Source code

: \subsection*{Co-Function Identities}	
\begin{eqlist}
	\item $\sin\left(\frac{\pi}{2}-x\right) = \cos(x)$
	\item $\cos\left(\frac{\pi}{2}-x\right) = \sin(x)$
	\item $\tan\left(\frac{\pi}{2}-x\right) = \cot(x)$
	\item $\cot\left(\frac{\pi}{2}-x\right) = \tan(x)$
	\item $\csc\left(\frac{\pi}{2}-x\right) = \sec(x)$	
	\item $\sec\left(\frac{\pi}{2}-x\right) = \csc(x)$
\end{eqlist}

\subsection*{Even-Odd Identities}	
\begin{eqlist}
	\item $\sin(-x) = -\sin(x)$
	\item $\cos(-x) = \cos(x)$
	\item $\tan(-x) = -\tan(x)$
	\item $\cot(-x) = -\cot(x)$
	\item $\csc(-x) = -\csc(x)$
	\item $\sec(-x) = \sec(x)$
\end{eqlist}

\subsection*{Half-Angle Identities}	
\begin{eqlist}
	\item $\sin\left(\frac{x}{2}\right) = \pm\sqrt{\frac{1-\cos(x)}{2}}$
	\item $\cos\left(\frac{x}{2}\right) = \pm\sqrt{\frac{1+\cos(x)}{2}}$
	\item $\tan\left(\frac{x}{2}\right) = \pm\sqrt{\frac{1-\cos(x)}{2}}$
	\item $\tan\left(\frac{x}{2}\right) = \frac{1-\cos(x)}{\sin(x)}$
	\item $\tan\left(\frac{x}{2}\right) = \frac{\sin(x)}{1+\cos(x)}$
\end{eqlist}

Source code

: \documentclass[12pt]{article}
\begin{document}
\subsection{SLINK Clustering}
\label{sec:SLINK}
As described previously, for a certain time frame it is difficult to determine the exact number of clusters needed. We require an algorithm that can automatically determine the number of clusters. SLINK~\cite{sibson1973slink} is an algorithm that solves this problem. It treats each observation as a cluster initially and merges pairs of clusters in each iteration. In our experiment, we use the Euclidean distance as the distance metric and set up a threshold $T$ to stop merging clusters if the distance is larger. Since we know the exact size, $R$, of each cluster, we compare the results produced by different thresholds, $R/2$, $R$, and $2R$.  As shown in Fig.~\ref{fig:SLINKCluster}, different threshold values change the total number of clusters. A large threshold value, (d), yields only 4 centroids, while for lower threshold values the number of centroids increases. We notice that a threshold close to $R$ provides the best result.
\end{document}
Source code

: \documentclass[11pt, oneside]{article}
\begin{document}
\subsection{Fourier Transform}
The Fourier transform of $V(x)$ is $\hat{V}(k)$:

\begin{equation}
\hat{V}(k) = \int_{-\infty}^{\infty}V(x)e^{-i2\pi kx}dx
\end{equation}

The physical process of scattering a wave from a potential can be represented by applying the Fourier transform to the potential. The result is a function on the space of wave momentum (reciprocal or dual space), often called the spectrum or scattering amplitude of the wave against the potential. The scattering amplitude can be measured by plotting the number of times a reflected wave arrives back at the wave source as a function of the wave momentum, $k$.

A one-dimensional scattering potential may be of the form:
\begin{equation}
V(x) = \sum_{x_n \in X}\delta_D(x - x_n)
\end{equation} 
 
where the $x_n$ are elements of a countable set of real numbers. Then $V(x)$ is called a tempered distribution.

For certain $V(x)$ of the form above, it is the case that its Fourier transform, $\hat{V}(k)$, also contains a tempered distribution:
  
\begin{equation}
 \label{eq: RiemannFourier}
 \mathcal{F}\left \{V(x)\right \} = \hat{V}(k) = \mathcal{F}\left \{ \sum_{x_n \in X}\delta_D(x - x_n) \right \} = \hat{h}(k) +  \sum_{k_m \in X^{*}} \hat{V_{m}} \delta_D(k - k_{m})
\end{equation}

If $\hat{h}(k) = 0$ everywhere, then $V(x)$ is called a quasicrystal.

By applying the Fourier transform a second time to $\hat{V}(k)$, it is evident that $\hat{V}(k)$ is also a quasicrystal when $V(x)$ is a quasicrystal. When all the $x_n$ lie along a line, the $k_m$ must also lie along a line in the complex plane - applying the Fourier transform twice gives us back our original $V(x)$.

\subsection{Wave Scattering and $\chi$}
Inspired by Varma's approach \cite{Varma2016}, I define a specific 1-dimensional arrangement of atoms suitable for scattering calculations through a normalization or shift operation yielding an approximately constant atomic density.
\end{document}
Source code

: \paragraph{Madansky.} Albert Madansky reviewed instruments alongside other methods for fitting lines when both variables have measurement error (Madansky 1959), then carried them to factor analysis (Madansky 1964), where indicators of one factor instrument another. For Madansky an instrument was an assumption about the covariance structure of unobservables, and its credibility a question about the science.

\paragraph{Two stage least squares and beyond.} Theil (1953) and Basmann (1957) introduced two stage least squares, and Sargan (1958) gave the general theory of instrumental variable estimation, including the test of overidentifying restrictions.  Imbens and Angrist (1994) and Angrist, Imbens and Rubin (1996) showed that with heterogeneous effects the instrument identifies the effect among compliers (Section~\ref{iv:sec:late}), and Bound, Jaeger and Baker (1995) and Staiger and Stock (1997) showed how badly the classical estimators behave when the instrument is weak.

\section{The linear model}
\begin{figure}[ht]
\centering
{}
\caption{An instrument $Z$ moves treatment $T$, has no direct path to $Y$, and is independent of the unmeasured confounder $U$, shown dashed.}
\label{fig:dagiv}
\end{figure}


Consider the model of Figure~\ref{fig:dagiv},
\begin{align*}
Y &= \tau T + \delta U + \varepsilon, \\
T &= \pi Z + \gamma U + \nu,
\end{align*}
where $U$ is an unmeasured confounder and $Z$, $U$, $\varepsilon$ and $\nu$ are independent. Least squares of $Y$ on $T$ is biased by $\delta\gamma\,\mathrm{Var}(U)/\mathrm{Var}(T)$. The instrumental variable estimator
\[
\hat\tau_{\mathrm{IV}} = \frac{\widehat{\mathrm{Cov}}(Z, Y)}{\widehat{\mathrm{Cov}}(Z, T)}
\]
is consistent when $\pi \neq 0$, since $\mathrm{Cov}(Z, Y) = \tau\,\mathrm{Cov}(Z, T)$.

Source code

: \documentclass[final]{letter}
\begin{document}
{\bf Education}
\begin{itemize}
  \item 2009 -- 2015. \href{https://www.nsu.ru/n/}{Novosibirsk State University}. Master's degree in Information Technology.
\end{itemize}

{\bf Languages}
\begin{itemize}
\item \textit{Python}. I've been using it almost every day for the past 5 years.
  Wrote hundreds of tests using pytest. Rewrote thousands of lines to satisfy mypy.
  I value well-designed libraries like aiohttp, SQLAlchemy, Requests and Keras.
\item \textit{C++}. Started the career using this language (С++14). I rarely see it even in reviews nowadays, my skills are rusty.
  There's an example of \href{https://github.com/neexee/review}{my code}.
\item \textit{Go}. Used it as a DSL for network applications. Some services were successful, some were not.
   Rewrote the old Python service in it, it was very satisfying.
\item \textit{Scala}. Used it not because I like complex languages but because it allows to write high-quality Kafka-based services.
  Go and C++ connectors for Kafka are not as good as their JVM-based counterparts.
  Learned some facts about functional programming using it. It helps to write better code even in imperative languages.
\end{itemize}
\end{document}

-*-

Work instructions - Each entry needs to be copied out exactly as written.

Solved problem -
Source code

: \subsection*{Co-Function Identities}	
\begin{eqlist}
	\item $\sin\left(\frac{\pi}{2}-x\right) = \cos(x)$
	\item $\cos\left(\frac{\pi}{2}-x\right) = \sin(x)$
	\item $\tan\left(\frac{\pi}{2}-x\right) = \cot(x)$
	\item $\cot\left(\frac{\pi}{2}-x\right) = \tan(x)$
	\item $\csc\left(\frac{\pi}{2}-x\right) = \sec(x)$	
	\item $\sec\left(\frac{\pi}{2}-x\right) = \csc(x)$
\end{eqlist}

\subsection*{Even-Odd Identities}	
\begin{eqlist}
	\item $\sin(-x) = -\sin(x)$
	\item $\cos(-x) = \cos(x)$
	\item $\tan(-x) = -\tan(x)$
	\item $\cot(-x) = -\cot(x)$
	\item $\csc(-x) = -\csc(x)$
	\item $\sec(-x) = \sec(x)$
\end{eqlist}

\subsection*{Half-Angle Identities}	
\begin{eqlist}
	\item $\sin\left(\frac{x}{2}\right) = \pm\sqrt{\frac{1-\cos(x)}{2}}$
	\item $\cos\left(\frac{x}{2}\right) = \pm\sqrt{\frac{1+\cos(x)}{2}}$
	\item $\tan\left(\frac{x}{2}\right) = \pm\sqrt{\frac{1-\cos(x)}{2}}$
	\item $\tan\left(\frac{x}{2}\right) = \frac{1-\cos(x)}{\sin(x)}$
	\item $\tan\left(\frac{x}{2}\right) = \frac{\sin(x)}{1+\cos(x)}$
\end{eqlist}

Source code

: \documentclass[12pt]{article}
\begin{document}
\subsection{SLINK Clustering}
\label{sec:SLINK}
As described previously, for a certain time frame it is difficult to determine the exact number of clusters needed. We require an algorithm that can automatically determine the number of clusters. SLINK~\cite{sibson1973slink} is an algorithm that solves this problem. It treats each observation as a cluster initially and merges pairs of clusters in each iteration. In our experiment, we use the Euclidean distance as the distance metric and set up a threshold $T$ to stop merging clusters if the distance is larger. Since we know the exact size, $R$, of each cluster, we compare the results produced by different thresholds, $R/2$, $R$, and $2R$.  As shown in Fig.~\ref{fig:SLINKCluster}, different threshold values change the total number of clusters. A large threshold value, (d), yields only 4 centroids, while for lower threshold values the number of centroids increases. We notice that a threshold close to $R$ provides the best result.
\end{document}
Source code

: \documentclass[11pt, oneside]{article}
\begin{document}
\subsection{Fourier Transform}
The Fourier transform of $V(x)$ is $\hat{V}(k)$:

\begin{equation}
\hat{V}(k) = \int_{-\infty}^{\infty}V(x)e^{-i2\pi kx}dx
\end{equation}

The physical process of scattering a wave from a potential can be represented by applying the Fourier transform to the potential. The result is a function on the space of wave momentum (reciprocal or dual space), often called the spectrum or scattering amplitude of the wave against the potential. The scattering amplitude can be measured by plotting the number of times a reflected wave arrives back at the wave source as a function of the wave momentum, $k$.

A one-dimensional scattering potential may be of the form:
\begin{equation}
V(x) = \sum_{x_n \in X}\delta_D(x - x_n)
\end{equation} 
 
where the $x_n$ are elements of a countable set of real numbers. Then $V(x)$ is called a tempered distribution.

For certain $V(x)$ of the form above, it is the case that its Fourier transform, $\hat{V}(k)$, also contains a tempered distribution:
  
\begin{equation}
 \label{eq: RiemannFourier}
 \mathcal{F}\left \{V(x)\right \} = \hat{V}(k) = \mathcal{F}\left \{ \sum_{x_n \in X}\delta_D(x - x_n) \right \} = \hat{h}(k) +  \sum_{k_m \in X^{*}} \hat{V_{m}} \delta_D(k - k_{m})
\end{equation}

If $\hat{h}(k) = 0$ everywhere, then $V(x)$ is called a quasicrystal.

By applying the Fourier transform a second time to $\hat{V}(k)$, it is evident that $\hat{V}(k)$ is also a quasicrystal when $V(x)$ is a quasicrystal. When all the $x_n$ lie along a line, the $k_m$ must also lie along a line in the complex plane - applying the Fourier transform twice gives us back our original $V(x)$.

\subsection{Wave Scattering and $\chi$}
Inspired by Varma's approach \cite{Varma2016}, I define a specific 1-dimensional arrangement of atoms suitable for scattering calculations through a normalization or shift operation yielding an approximately constant atomic density.
\end{document}
Source code

: \paragraph{Madansky.} Albert Madansky reviewed instruments alongside other methods for fitting lines when both variables have measurement error (Madansky 1959), then carried them to factor analysis (Madansky 1964), where indicators of one factor instrument another. For Madansky an instrument was an assumption about the covariance structure of unobservables, and its credibility a question about the science.

\paragraph{Two stage least squares and beyond.} Theil (1953) and Basmann (1957) introduced two stage least squares, and Sargan (1958) gave the general theory of instrumental variable estimation, including the test of overidentifying restrictions.  Imbens and Angrist (1994) and Angrist, Imbens and Rubin (1996) showed that with heterogeneous effects the instrument identifies the effect among compliers (Section~\ref{iv:sec:late}), and Bound, Jaeger and Baker (1995) and Staiger and Stock (1997) showed how badly the classical estimators behave when the instrument is weak.

\section{The linear model}
\begin{figure}[ht]
\centering
{}
\caption{An instrument $Z$ moves treatment $T$, has no direct path to $Y$, and is independent of the unmeasured confounder $U$, shown dashed.}
\label{fig:dagiv}
\end{figure}


Consider the model of Figure~\ref{fig:dagiv},
\begin{align*}
Y &= \tau T + \delta U + \varepsilon, \\
T &= \pi Z + \gamma U + \nu,
\end{align*}
where $U$ is an unmeasured confounder and $Z$, $U$, $\varepsilon$ and $\nu$ are independent. Least squares of $Y$ on $T$ is biased by $\delta\gamma\,\mathrm{Var}(U)/\mathrm{Var}(T)$. The instrumental variable estimator
\[
\hat\tau_{\mathrm{IV}} = \frac{\widehat{\mathrm{Cov}}(Z, Y)}{\widehat{\mathrm{Cov}}(Z, T)}
\]
is consistent when $\pi \neq 0$, since $\mathrm{Cov}(Z, Y) = \tau\,\mathrm{Cov}(Z, T)$.

Source code

: \documentclass[final]{letter}
\begin{document}
{\bf Education}
\begin{itemize}
  \item 2009 -- 2015. \href{https://www.nsu.ru/n/}{Novosibirsk State University}. Master's degree in Information Technology.
\end{itemize}

{\bf Languages}
\begin{itemize}
\item \textit{Python}. I've been using it almost every day for the past 5 years.
  Wrote hundreds of tests using pytest. Rewrote thousands of lines to satisfy mypy.
  I value well-designed libraries like aiohttp, SQLAlchemy, Requests and Keras.
\item \textit{C++}. Started the career using this language (С++14). I rarely see it even in reviews nowadays, my skills are rusty.
  There's an example of \href{https://github.com/neexee/review}{my code}.
\item \textit{Go}. Used it as a DSL for network applications. Some services were successful, some were not.
   Rewrote the old Python service in it, it was very satisfying.
\item \textit{Scala}. Used it not because I like complex languages but because it allows to write high-quality Kafka-based services.
  Go and C++ connectors for Kafka are not as good as their JVM-based counterparts.
  Learned some facts about functional programming using it. It helps to write better code even in imperative languages.
\end{itemize}
\end{document}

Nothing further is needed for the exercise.